Cognition, Behavior, and Memory
Author: Lourdes Argibay | Email: lourdes.argibay@mi.unc.edu.ar
Lourdes Argibay 1°, Melisa Riva Gargiulo 1°, Martina Ramires 1°, Franco Vittorelli 1°, Francisco Moreno 1°, Gastón Calfa 1°, Crhistian Bender 1°
1° Instituto de Farmacología Experimental de Córdoba CONICET – Departamento de Farmacología Otto Orsingher FCQ-UNC
Little is known about the role of astrocytes from the basolateral amygdala complex (BLA-C) on the contextual fear conditioning (CFC), a relevant paradigm to understand fear related disorders. Previous experiments in our lab showed that administration of fluorocitrate (FLC, an astrocyte inhibitor) in the BLA-C before CFC, impeded the acquisition of fear memory. To gain insights into mechanisms, we tested if FLC-induced memory deficits could be reversed by the co-administration of putative gliotransmitters: glutamate and d-serine, known to be release by astrocyte and to be involved in learning induced plasticity. We also evaluated if FLC administration during the consolidation memory phase could disrupt the memory formation and explored if astrocyte plasticity is observed during this time window.

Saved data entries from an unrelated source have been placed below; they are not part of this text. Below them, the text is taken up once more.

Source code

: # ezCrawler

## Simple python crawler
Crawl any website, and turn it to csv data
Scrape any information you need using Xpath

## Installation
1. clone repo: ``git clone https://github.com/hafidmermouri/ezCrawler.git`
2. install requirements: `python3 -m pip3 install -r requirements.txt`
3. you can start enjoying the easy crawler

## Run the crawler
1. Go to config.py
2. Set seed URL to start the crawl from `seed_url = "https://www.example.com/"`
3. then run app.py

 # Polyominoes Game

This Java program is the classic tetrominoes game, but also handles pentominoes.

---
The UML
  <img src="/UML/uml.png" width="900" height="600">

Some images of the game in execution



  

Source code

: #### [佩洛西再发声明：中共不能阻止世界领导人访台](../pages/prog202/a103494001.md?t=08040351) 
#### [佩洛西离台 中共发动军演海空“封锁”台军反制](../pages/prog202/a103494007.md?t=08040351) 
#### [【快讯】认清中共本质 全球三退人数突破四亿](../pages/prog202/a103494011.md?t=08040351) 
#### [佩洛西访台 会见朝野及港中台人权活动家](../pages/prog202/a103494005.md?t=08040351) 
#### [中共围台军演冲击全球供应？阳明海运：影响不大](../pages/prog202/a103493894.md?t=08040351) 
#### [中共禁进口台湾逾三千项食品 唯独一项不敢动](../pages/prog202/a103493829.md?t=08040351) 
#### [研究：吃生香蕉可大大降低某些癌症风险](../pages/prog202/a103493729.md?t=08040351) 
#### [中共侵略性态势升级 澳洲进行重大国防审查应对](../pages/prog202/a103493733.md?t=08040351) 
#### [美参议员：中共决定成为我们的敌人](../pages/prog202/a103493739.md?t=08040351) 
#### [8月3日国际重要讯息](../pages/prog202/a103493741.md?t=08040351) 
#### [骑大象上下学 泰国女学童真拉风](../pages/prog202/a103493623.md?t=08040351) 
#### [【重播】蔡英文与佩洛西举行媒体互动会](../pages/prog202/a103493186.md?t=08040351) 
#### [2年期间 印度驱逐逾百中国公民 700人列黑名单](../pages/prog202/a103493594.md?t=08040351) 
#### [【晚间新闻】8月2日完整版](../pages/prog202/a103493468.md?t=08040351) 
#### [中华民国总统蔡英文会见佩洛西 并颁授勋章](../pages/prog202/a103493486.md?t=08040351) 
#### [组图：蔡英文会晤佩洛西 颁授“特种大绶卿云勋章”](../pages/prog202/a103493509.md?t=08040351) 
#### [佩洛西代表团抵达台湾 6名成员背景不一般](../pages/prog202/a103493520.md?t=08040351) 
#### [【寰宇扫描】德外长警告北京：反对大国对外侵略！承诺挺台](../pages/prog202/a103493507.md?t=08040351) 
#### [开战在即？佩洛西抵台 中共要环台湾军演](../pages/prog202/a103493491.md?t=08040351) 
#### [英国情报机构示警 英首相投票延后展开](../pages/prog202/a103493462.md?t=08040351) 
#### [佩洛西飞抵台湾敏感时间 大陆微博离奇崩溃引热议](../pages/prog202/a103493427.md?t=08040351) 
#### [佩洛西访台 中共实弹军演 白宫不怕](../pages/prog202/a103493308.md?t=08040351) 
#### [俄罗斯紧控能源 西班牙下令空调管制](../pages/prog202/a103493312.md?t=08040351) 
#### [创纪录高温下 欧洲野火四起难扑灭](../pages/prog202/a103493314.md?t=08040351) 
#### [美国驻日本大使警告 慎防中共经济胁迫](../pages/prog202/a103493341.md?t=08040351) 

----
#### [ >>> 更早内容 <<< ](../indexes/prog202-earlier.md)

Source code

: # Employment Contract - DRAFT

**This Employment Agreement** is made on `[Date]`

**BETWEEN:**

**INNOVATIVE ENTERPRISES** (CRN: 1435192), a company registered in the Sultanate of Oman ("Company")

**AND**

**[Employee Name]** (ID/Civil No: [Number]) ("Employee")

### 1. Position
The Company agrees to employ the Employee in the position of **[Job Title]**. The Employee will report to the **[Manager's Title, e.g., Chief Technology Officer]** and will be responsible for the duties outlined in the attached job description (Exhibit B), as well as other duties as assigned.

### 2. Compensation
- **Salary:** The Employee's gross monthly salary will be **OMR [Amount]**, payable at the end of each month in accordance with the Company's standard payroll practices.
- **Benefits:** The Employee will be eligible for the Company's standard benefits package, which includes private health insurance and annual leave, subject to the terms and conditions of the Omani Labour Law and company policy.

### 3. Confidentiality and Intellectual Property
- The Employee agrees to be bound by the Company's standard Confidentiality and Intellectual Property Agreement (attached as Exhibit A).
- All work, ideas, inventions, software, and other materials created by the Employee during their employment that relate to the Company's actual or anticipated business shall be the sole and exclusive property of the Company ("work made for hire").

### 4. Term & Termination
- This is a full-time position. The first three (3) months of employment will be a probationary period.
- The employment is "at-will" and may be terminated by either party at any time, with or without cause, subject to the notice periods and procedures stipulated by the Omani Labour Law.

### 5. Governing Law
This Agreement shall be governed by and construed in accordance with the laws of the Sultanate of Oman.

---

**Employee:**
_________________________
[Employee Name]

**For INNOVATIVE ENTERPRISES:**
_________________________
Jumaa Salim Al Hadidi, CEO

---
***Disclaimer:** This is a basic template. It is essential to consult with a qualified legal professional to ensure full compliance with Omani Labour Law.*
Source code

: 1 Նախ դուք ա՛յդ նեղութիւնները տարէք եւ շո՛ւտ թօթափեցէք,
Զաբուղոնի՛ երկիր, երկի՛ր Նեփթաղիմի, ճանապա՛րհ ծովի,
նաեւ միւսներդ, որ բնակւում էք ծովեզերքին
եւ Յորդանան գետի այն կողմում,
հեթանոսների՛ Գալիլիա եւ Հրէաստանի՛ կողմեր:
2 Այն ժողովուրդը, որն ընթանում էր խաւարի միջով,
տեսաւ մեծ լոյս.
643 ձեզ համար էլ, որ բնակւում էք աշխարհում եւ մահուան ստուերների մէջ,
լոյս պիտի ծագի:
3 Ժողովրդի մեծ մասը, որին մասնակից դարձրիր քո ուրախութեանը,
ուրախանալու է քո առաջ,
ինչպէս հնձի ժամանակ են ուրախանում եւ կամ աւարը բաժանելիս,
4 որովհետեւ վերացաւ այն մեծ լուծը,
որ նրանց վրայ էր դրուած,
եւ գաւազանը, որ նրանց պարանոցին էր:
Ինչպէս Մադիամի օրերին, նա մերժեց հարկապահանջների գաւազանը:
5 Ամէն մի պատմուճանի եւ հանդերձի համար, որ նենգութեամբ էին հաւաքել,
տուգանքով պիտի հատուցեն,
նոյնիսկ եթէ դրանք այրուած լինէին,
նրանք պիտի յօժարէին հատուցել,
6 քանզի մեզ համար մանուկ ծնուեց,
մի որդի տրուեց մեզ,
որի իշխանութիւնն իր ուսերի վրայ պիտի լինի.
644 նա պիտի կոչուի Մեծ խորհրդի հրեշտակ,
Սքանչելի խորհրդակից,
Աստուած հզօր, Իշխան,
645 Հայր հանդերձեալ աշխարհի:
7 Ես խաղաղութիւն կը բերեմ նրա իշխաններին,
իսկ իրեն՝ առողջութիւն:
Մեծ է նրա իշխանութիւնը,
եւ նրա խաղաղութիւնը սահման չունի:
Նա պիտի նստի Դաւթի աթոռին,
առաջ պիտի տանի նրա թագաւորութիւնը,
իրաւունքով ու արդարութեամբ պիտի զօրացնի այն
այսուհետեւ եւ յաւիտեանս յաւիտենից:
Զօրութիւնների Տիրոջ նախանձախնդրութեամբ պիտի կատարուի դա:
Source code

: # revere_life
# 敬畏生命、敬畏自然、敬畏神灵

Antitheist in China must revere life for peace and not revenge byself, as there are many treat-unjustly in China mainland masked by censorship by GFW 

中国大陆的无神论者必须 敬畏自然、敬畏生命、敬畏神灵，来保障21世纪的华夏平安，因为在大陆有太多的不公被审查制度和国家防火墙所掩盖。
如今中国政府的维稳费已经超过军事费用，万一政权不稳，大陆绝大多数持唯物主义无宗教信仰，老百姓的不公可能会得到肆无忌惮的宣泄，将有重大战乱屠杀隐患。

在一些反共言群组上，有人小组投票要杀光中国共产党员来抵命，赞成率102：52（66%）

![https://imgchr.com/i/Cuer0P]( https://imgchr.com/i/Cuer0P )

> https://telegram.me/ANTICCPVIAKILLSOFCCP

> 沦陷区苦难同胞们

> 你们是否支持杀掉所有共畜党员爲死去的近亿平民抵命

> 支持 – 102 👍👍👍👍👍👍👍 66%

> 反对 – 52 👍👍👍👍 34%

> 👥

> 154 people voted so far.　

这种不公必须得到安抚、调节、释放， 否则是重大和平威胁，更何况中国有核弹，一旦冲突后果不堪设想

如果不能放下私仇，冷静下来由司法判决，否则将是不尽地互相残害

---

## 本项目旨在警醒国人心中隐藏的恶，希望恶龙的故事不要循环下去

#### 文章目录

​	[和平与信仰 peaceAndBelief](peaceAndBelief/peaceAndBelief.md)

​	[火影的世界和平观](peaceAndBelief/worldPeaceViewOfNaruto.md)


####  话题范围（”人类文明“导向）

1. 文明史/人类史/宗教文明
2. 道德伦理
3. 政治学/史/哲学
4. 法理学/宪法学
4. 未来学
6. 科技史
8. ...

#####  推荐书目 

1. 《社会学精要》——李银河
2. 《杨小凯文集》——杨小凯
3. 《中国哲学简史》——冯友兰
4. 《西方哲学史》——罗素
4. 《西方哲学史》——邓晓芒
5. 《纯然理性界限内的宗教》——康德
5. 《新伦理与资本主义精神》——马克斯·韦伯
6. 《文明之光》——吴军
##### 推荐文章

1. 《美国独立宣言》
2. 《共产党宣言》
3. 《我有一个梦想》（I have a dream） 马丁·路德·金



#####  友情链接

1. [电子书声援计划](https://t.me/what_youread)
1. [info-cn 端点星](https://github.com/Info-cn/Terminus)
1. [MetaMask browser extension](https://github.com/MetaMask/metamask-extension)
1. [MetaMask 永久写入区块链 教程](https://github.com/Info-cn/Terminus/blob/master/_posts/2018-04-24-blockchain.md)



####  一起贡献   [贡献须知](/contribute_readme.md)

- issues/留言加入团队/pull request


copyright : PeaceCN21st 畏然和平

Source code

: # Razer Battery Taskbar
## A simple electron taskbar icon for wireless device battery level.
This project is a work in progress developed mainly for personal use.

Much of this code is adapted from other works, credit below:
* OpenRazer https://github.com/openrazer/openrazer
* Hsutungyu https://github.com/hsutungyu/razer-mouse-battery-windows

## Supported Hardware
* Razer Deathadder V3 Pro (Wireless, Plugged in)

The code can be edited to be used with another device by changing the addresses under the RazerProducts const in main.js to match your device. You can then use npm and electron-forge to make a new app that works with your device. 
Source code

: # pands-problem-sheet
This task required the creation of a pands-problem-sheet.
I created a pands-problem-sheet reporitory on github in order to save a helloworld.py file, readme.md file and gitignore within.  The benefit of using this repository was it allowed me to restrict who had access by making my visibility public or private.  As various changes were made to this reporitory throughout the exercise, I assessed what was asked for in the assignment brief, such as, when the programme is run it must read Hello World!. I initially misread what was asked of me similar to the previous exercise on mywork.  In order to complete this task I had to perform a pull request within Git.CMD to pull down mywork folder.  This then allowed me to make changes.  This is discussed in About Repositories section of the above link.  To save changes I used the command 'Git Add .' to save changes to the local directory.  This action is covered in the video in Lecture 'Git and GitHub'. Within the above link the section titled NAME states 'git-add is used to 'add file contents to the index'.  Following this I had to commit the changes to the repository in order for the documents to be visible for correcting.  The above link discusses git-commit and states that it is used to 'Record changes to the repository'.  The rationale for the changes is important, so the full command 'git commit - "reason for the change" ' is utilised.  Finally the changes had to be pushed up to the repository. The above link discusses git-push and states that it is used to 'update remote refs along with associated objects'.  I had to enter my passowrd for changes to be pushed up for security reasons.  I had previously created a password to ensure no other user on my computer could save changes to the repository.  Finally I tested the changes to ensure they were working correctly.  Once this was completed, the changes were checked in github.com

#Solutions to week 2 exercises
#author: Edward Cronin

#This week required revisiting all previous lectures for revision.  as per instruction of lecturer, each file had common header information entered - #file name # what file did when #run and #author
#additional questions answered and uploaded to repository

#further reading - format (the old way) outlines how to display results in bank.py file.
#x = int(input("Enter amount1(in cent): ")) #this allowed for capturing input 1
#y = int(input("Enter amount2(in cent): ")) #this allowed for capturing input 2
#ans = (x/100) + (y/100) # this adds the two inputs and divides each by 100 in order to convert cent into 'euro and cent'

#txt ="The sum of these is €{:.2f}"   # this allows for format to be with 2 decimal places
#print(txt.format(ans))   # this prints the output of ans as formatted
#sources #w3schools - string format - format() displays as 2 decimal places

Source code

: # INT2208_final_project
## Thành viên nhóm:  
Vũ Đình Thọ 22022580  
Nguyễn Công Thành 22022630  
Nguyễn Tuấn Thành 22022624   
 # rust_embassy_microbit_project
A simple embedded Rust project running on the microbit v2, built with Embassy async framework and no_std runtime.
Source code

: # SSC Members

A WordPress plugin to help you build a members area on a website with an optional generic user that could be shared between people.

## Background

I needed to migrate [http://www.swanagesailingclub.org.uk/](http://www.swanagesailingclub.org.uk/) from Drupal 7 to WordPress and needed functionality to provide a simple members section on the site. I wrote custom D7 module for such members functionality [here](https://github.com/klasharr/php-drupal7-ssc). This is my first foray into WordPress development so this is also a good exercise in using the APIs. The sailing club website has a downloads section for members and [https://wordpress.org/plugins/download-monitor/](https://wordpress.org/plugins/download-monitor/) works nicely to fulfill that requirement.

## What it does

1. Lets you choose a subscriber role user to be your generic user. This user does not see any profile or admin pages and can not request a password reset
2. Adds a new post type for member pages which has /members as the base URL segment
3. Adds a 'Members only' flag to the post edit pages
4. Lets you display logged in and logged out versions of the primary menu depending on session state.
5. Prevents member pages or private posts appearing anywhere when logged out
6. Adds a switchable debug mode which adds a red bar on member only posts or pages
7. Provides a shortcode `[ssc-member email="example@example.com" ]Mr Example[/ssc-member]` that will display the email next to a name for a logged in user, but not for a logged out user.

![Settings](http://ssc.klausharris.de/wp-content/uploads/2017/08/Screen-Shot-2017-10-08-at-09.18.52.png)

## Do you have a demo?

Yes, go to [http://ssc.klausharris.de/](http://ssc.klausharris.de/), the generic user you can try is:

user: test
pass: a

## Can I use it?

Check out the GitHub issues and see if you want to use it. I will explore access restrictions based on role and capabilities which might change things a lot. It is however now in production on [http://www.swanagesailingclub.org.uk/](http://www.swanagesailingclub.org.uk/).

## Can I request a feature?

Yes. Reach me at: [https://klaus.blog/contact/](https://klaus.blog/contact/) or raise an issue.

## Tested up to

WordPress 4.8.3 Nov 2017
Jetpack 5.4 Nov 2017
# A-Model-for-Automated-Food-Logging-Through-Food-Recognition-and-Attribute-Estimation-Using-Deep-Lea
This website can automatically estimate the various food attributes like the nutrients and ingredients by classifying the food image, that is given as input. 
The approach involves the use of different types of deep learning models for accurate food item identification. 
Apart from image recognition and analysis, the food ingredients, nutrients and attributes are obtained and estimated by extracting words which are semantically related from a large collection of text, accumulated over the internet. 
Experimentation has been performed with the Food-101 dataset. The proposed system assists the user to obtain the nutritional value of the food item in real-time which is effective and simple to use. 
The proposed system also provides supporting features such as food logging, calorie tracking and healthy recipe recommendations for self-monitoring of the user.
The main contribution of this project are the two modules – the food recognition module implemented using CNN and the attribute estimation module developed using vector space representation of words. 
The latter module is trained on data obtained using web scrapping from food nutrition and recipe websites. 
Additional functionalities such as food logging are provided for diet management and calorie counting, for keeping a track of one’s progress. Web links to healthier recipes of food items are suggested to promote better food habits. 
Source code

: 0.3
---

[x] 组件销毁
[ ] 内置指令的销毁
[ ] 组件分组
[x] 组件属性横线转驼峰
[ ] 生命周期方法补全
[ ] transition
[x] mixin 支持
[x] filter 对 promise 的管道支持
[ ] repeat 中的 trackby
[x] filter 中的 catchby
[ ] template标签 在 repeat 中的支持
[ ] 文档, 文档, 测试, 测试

Adult Wistar male rats were infused intra-BLA-C with FLC and a mixture of glutamate and d-serine before CFC. Memory was evaluated 2 days later analyzing percentage of time of defensive behaviors. Another group of animals were conditioned and administered intra-BLA-C 5 minutes after CFC, to target the consolidation phase. In another set of experiments, rats were sacrificed 1 hour after CFC for immunofluorescence staining of GFAP to evaluate morphological and/or expression changes in astrocytes during the consolidation phase. All together, the data suggest that BLA-C astrocytes play a role in early phases of the consolidation window.